Bianka nikogo i niczego nie kocha bardziej niż muzyki. Gdy pewnego dnia jej rodzina staje na krawędzi bankructwa, dziewczyna zgadza się przyjąć niecodzienne zlecenie.
Wyjeżdża do malowniczego Kazimierza, by zamieszkać z tajemniczą zleceniodawczynią i jej niewidomym synem. Zabiera ze sobą jedynie ukochane skrzypce – rodzinną pamiątkę po babce Walentynie. Mroczne, stare domostwo na skraju miasteczka skrywa sekrety, które dziewczyna wyczuwa już od progu.
Czy to możliwe, że jaworowe skrzypce łączą historie rodzin Bianki i niewidomego Sama?
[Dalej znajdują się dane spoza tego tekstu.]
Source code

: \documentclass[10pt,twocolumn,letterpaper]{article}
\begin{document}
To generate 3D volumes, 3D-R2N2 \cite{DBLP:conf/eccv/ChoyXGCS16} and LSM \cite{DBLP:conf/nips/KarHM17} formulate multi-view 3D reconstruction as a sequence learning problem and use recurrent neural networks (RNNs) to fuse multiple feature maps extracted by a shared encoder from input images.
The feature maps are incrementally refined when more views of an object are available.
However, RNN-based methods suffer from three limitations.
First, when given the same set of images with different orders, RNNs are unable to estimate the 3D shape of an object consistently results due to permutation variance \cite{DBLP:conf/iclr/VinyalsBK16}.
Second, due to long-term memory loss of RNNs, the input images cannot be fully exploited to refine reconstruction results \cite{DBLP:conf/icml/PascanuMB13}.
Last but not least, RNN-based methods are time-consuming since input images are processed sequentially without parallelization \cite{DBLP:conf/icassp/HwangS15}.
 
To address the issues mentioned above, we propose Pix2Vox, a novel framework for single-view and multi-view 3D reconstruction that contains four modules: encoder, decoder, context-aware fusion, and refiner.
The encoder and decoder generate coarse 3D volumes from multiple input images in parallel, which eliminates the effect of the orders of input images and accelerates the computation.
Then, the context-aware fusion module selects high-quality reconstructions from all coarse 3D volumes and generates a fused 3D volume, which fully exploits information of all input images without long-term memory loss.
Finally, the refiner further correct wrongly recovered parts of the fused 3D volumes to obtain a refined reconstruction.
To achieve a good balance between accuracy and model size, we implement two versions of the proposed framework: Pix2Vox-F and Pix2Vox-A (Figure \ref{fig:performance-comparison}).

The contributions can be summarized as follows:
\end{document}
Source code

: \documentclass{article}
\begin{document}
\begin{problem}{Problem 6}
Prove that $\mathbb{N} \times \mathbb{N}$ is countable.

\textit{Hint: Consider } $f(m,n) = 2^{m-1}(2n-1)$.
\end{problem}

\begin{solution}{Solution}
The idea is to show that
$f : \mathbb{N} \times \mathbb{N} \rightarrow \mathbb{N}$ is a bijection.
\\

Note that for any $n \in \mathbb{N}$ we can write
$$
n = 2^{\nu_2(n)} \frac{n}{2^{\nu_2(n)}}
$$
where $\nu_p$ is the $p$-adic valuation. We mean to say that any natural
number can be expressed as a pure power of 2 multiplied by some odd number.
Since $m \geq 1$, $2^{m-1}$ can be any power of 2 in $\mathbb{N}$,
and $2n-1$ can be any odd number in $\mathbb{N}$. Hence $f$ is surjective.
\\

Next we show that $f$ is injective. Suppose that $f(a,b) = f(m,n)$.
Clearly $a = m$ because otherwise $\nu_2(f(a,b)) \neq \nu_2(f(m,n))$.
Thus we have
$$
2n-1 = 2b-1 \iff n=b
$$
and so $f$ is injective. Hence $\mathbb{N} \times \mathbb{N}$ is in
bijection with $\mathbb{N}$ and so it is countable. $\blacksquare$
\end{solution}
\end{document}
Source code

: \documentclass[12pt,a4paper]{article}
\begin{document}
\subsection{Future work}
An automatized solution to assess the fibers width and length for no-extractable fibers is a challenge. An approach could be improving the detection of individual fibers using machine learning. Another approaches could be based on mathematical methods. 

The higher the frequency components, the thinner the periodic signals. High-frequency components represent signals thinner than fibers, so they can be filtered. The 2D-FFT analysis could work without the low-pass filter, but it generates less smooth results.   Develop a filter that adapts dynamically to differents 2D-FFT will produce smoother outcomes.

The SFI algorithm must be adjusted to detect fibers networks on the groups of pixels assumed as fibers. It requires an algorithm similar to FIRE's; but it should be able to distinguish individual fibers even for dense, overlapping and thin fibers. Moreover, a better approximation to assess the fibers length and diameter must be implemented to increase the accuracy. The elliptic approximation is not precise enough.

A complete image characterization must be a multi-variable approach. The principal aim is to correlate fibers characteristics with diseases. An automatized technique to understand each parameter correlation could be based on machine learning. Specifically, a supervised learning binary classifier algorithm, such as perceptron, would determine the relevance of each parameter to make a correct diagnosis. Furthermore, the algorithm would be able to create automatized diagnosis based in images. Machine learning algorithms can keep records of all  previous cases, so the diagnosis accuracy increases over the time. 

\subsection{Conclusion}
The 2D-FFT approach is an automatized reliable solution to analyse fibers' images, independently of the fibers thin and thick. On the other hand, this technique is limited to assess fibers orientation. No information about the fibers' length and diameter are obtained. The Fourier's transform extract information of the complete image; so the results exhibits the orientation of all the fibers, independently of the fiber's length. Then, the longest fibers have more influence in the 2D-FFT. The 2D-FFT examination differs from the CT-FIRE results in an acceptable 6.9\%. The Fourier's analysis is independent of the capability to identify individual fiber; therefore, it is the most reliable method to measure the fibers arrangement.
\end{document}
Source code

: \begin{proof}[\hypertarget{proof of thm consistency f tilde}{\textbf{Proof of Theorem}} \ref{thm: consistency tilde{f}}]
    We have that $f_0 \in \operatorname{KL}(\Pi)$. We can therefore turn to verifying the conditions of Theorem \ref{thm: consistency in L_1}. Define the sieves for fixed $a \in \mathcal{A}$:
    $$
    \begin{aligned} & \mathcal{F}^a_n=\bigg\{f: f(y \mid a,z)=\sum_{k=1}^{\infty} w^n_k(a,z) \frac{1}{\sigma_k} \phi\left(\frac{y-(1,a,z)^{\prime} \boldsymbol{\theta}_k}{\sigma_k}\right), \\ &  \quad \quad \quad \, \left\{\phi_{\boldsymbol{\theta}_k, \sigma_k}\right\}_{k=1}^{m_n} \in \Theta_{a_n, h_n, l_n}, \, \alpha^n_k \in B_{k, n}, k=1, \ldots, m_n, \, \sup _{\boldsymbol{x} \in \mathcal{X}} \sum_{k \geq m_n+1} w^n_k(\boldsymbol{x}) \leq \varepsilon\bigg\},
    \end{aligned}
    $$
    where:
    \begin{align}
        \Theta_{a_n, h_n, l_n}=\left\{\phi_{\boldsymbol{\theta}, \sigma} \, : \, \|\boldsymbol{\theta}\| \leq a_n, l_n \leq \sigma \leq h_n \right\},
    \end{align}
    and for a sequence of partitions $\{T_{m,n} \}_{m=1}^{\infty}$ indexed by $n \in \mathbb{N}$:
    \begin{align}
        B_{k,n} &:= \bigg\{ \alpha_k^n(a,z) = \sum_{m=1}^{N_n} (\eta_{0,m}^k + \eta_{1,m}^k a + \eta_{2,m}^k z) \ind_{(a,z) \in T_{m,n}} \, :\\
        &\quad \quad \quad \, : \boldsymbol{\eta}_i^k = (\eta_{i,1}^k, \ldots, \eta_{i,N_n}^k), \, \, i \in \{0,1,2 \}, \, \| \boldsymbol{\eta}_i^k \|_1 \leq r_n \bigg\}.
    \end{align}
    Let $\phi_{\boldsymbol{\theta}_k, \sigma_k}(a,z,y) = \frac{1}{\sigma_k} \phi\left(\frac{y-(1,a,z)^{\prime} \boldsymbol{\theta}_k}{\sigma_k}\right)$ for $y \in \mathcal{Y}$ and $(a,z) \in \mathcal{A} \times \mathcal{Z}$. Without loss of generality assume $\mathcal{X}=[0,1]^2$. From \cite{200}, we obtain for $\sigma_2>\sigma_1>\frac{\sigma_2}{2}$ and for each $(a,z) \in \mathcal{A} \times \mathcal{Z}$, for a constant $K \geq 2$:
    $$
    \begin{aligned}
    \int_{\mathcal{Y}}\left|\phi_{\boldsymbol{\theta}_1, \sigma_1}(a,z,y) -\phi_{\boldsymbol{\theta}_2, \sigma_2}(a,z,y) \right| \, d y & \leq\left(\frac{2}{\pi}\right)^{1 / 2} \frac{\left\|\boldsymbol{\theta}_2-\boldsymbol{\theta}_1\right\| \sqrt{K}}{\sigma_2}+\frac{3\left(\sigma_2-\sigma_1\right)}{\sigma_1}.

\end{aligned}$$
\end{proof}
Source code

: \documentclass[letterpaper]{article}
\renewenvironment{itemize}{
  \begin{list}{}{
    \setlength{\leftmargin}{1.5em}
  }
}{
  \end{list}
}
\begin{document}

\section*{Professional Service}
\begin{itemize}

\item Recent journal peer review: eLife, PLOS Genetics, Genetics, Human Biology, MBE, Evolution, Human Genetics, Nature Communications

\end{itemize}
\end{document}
Czy skrzypcowa muzyka rozwiąże kłębiące się wokół zagadki i otworzy zamknięte serca?
***
Najnowsza powieść Doroty Gąsiorowskiej intryguje i uwodzi niczym pełna tajemnic melodia ciepłych, sierpniowych wieczorów.
Kategoria: | Obyczajowe |
Zabezpieczenie: |
Watermark
|
ISBN: | 978-83-240-4688-1 |
Rozmiar pliku: | 1,2 MB |
FRAGMENT KSIĄŻKI
Wzdłuż kamienic szedł wysoki, szczupły mężczyzna odziany w szary surdut zapięty na szereg ołowianych guzików, które z oddali skrzyły się jak małe gwiazdki. Jego mądre orzechowe oczy patrzyły przed siebie ze spokojem właściwym ludziom, którzy mimo bagażu doświadczeń wciąż potrafią zachwycać się światem. Obok niego podskakiwało małe, kilkuletnie dziewczę o pszenicznych lokach wypadających spod fikuśnego kapelusza, związanego pod brodą wstążką w okazałą kokardę. Dziewczynka podrygiwała, ciągnąc ojca za rękę, a poły jej granatowego płaszczyka rozchylały się, tworząc falującą rozetę.
– Walentyno, jeszcze tylko jeden zakręt i będziemy na miejscu. – Henryk starał się utemperować córkę.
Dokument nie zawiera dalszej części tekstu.